Around Union County, home sales appear to be up as the data suggests though some local realtors said there appears to be more buyers than property available in the area.
"Our money has gone up," Crystal Crump, Union County's register of deeds, said in reference to the money her office receives from excise tax from property transfers.
The Register of Deeds Office receives $2 for every $1,000. Since the money they receive has gone up, it appears that property sales have increased, Crump said.
"I think there's a lot more buyers than there is inventory," Lisa Giovanniello, who owns United Country Blue Ribbon Realtors in Waxhaw, said in reference to the current housing situation in the county.
Her business works with home sales around the county but mainly focuses on those in and around the Waxhaw area, she said.

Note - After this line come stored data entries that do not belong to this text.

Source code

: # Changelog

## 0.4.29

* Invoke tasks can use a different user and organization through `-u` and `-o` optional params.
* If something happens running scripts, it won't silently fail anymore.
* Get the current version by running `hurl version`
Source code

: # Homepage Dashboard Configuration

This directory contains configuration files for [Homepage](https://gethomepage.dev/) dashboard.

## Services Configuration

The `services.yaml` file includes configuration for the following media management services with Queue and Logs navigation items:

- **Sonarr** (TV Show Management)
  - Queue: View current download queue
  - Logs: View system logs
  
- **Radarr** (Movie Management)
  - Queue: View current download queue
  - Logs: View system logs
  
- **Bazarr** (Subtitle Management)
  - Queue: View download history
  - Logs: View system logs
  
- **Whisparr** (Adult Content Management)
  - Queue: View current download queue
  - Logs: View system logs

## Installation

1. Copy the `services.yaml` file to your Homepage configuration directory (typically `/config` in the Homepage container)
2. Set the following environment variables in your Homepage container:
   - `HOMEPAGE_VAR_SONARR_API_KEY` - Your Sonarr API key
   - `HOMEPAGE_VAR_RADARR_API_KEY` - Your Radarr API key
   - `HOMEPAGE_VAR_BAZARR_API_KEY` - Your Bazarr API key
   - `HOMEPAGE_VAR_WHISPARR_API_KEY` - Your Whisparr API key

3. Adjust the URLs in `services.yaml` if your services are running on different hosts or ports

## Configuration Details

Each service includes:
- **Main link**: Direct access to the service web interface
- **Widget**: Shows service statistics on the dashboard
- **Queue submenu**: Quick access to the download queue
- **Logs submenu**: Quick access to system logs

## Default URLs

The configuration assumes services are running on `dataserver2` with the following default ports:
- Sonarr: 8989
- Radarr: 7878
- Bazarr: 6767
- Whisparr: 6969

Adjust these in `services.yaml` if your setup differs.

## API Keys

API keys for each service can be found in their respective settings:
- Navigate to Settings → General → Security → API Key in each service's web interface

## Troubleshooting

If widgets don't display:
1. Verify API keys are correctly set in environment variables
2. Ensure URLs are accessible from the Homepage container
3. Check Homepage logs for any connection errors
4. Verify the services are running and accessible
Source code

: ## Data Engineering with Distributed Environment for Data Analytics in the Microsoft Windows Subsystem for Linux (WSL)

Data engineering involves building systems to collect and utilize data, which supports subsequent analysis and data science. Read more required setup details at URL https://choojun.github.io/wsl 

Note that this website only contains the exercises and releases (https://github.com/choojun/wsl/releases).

There's been a lot of activity when it comes to home sales though the prices homes are selling for haven't really changed much, she said.
"I think at the moment we're dealing with a definite influx of buyers and I think sellers have been a little bit timid about putting their property on the market because the market's been so soft," she said.
Lately she's seen a downturn in pricing when it comes to the amount of money people can get for their homes with people not being able to demand more for them. Working in the real estate market has been a struggle for a while but recently she has felt some relief when it comes to home sales, she said.
"I don't think last year was such a great year but there was definite more activity but things are taking a lot longer. We're still in a short sale, foreclosure marketplace and I think what's happening is people who are not in a short sale situation or a foreclosure situation are hanging onto their houses because people want to pay short sale and foreclosure prices," she said.
As a result of this, people have been timid about putting their properties on the market. A short sale is a situation where the seller, who is the person who either lists the house for sale or owns it, owes the bank more than what it's worth on the market today. Since the market got so filled with foreclosures, the prices all came down so if you had a house that was worth $250,000 in 2008, it might be worth $190,000 now, she said.
"I have always been strong with the listings and now I find that I have more buyers that I'm working with than sellers," she said.
Some of the sellers she is working with now, she has worked with for a few years and only now has gotten their properties under contract but at much lower prices. She has found that when short sales don't go through the situation can turn into a foreclosure situation, she said.
Cathy Burns, who owns Cathy Burns Real Estate, has similar thoughts about local real estate markets.
"Yes, I think that the buyer activity is definitely up this year," Burns said.
She has seen multiple offers on properties and also feels that the number of homes available in the marketplace has gone down in the last year. With so fewer homes on the market, the demand has gone up, she said.